È iniziata la propaganda per intestarsi la vittoria del conflitto. Come parte dell'intesa, la Repubblica islamica avrebbe consentito alle navi di attraversare senza pedaggi lo Stretto di Hormuz, una via cruciale per il commercio mondiale di petrolio e gas, almeno per ora. In cambio gli Stati Uniti avrebbero revocato il blocco navale contro l'Iran. L'accordo avrebbe anche posto fine ai combattimenti su tutti i fronti, compreso il Libano, uno dei punti cruciali dell'intesa per i Pasdaran. Come chiedevano loro, il patto rimanda a un secondo momento le spinose questioni relative al programma nucleare. Il piano sarà negoziato entro 30-60 giorni. Gli ayatollah hanno ottenuto anche altri due obiettivi per loro vitali. Lo sblocco di 25 miliardi di dollari di beni iraniani congelati all'estero e la possibilità di vendere petrolio attraverso deroghe alle sanzioni.
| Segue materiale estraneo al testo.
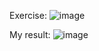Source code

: Exercise:
![image](https://user-images.githubusercontent.com/94816681/156693366-43f34988-f1b9-421c-8564-3cfae2ae8e63.png)



My result:
![image](https://user-images.githubusercontent.com/94816681/156693282-6302788b-d6f8-40ad-9ec8-7098cafcaca0.png)
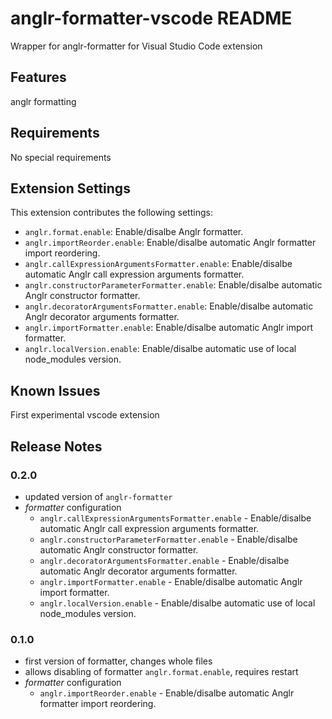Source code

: # anglr-formatter-vscode README

Wrapper for anglr-formatter for Visual Studio Code extension

## Features

anglr formatting

## Requirements

No special requirements

## Extension Settings

This extension contributes the following settings:

- `anglr.format.enable`: Enable/disalbe Anglr formatter.
- `anglr.importReorder.enable`: Enable/disalbe automatic Anglr formatter import reordering.
- `anglr.callExpressionArgumentsFormatter.enable`: Enable/disalbe automatic Anglr call expression arguments formatter.
- `anglr.constructorParameterFormatter.enable`: Enable/disalbe automatic Anglr constructor formatter.
- `anglr.decoratorArgumentsFormatter.enable`: Enable/disalbe automatic Anglr decorator arguments formatter.
- `anglr.importFormatter.enable`: Enable/disalbe automatic Anglr import formatter.
- `anglr.localVersion.enable`: Enable/disalbe automatic use of local node_modules version.

## Known Issues

First experimental vscode extension

## Release Notes

### 0.2.0

- updated version of `anglr-formatter`
- *formatter* configuration
    - `anglr.callExpressionArgumentsFormatter.enable` - Enable/disalbe automatic Anglr call expression arguments formatter.
    - `anglr.constructorParameterFormatter.enable` - Enable/disalbe automatic Anglr constructor formatter.
    - `anglr.decoratorArgumentsFormatter.enable` - Enable/disalbe automatic Anglr decorator arguments formatter.
    - `anglr.importFormatter.enable` - Enable/disalbe automatic Anglr import formatter.
    - `anglr.localVersion.enable` - Enable/disalbe automatic use of local node_modules version.

### 0.1.0

- first version of formatter, changes whole files
- allows disabling of formatter `anglr.format.enable`, requires restart
- *formatter* configuration
    - `anglr.importReorder.enable` - Enable/disalbe automatic Anglr formatter import reordering.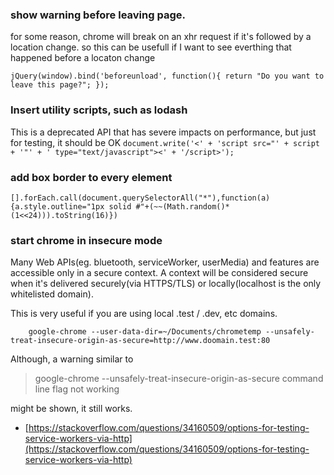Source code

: ### show warning before leaving page.
for some reason, chrome will break on an xhr request if it's followed by a location change. so this can be usefull if I want to see everthing that happened before a locaton change 

`jQuery(window).bind('beforeunload', function(){
    return "Do you want to leave this page?";
});`

### Insert utility scripts, such as lodash
This is a deprecated API that has severe impacts on performance, but just for testing, it should be OK 
`document.write('<' + 'script src="' + script + '"' +
                   ' type="text/javascript"><' + '/script>');`

### add box border to every element

    [].forEach.call(document.querySelectorAll("*"),function(a){a.style.outline="1px solid #"+(~~(Math.random()*(1<<24))).toString(16)})

### start chrome in insecure mode
Many Web APIs(eg. bluetooth, serviceWorker, userMedia) and features are accessible only in a secure context. A context will be considered secure when it's delivered securely(via HTTPS/TLS) or locally(localhost is the only whitelisted domain).

This is very useful if you are using local .test / .dev, etc domains.

        google-chrome --user-data-dir=~/Documents/chrometemp --unsafely-treat-insecure-origin-as-secure=http://www.doomain.test:80 

Although, a warning similar to
 > google-chrome --unsafely-treat-insecure-origin-as-secure command line flag not working
 
might be shown, it still works.

 - [https://stackoverflow.com/questions/34160509/options-for-testing-service-workers-via-http](https://stackoverflow.com/questions/34160509/options-for-testing-service-workers-via-http)
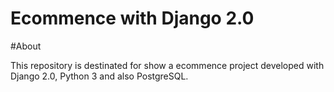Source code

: # Ecommence with Django 2.0

#About

This repository is destinated for show a ecommence project developed with Django 2.0, Python 3 and also PostgreSQL.
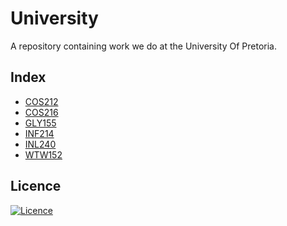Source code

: # University
A repository containing work we do at the University Of Pretoria.

## Index
* [COS212](/COS212/)
* [COS216](/COS216/)
* [GLY155](/GLY155/)
* [INF214](/INF214/)
* [INL240](/INL240/)
* [WTW152](/WTW152/)

## Licence
[![Licence](https://licensebuttons.net/l/by-nc-sa/4.0/88x31.png)](https://creativecommons.org/licenses/by-nc-sa/4.0/)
La strategia negoziale di Teheran è stata complessa, tra minacce e trattative. "Le nostre forze armate hanno sfruttato al meglio il periodo di cessate il fuoco per ricostruire le proprie capacità", ha dichiarato Mohammad Ghalibaf, presidente del Parlamento iraniano e a capo dei negoziati con gli Stati Uniti. "Faremo rimpiangere al nemico qualsiasi nuova aggressione". Allo stesso tempo, i funzionari di Teheran hanno cercato di instaurare rapporti con i mediatori regionali per risolvere la situazione di stallo per via diplomatica. La retorica del regime degli ayatollah è già potente. "Avvertiamo i nemici che i piani e le strategie della Guida Suprema per la gestione di Hormuz garantiranno il futuro della regione e il nuovo ordine regionale e mondiale secondo la strategia di un Iran forte in cui gli stranieri non avranno posto", ha spiegato il comandante Ali Abdollahi. Mentre il presidente iraniano, Masoud Pezeshkian, ha precisato: "Non siamo noi a cercare disordini, ma è il regime israeliano che sfrutta ogni opportunità per continuare la guerra e persegue il suo piano della Grande Israele". Tuttavia, l'agenzia di stampa iraniana Tasnim ha chiarito che permangono divergenze, soprattutto sul nucleare ma non solo. L'Iran ha a lungo negato di volere armi atomiche, ma afferma di avere il diritto di arricchire l'uranio per scopi civili, sebbene la purezza raggiunta superi di gran lunga quella necessaria per la produzione di energia.

Tasnim ha anche sottolineato che qualsiasi modifica alla navigazione attraverso Hormuz è subordinata all'attuazione di altri impegni da parte degli Stati Uniti e che alcuni fondi iraniani congelati devono essere sbloccati nella prima fase dell'accordo. Ulteriori colloqui potrebbero avere luogo dopo la fine della festività musulmana di Eid, già il 5 giugno. "Gli iraniani hanno dimostrato che Trump può ottenere meno con le minacce che con la diplomazia", ha spiegato Omid Memarian, analista di Dawn, think tank di Washington. "Per entrambe le parti i negoziati stanno diventando inevitabili a causa degli enormi costi del proseguimento della guerra". L'Iran ne sta ancora subendo le conseguenze economiche: licenziamenti di massa, inflazione alle stelle, carenza di medicinali, benzina e danni alle infrastrutture per oltre 300 miliardi di dollari. Ma Washington nicchia sullo sblocco degli asset e la revoca delle sanzioni e in serata il regime fa partire l'ultimo ricatto: per avere un accordo, Teheran pretende queste due condizioni altrimenti salta tutto. E si ritorna al punto di partenza.